= Beginning of Section =

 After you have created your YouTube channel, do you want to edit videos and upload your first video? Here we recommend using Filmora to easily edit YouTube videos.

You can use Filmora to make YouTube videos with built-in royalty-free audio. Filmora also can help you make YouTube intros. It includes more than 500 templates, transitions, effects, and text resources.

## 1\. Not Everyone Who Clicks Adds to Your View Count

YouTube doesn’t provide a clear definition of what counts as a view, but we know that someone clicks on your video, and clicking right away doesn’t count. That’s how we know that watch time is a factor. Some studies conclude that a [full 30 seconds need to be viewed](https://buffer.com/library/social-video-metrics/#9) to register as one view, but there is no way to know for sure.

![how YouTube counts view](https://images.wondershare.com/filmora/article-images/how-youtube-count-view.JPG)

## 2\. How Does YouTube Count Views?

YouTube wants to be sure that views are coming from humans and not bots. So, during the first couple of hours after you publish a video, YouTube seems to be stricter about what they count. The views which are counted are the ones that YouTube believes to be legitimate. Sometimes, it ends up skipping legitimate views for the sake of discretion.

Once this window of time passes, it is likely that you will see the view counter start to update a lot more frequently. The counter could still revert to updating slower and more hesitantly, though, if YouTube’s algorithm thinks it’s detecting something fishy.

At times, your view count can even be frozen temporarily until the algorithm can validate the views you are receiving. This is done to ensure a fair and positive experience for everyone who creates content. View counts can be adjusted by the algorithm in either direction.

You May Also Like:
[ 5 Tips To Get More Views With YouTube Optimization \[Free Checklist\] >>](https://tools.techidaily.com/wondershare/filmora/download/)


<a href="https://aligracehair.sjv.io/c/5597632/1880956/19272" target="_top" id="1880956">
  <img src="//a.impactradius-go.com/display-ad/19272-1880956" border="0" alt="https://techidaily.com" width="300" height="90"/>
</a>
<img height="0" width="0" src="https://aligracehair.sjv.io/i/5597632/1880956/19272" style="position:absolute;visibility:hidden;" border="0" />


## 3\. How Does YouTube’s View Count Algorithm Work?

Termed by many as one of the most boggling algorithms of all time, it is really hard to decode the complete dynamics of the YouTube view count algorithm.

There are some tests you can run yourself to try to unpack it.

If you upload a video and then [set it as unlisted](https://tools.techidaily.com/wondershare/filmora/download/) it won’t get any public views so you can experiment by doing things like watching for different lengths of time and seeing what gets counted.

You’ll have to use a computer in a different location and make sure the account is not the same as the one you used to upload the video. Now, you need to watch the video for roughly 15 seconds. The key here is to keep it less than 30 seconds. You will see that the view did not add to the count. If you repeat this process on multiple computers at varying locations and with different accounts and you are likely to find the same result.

= End of Section =

Your task: Pick out, from the lines above, every one that contains the string "tools".

Output below:
[ 5 Tips To Get More Views With YouTube Optimization \[Free Checklist\] >>](https://tools.techidaily.com/wondershare/filmora/download/)
If you upload a video and then [set it as unlisted](https://tools.techidaily.com/wondershare/filmora/download/) it won’t get any public views so you can experiment by doing things like watching for different lengths of time and seeing what gets counted.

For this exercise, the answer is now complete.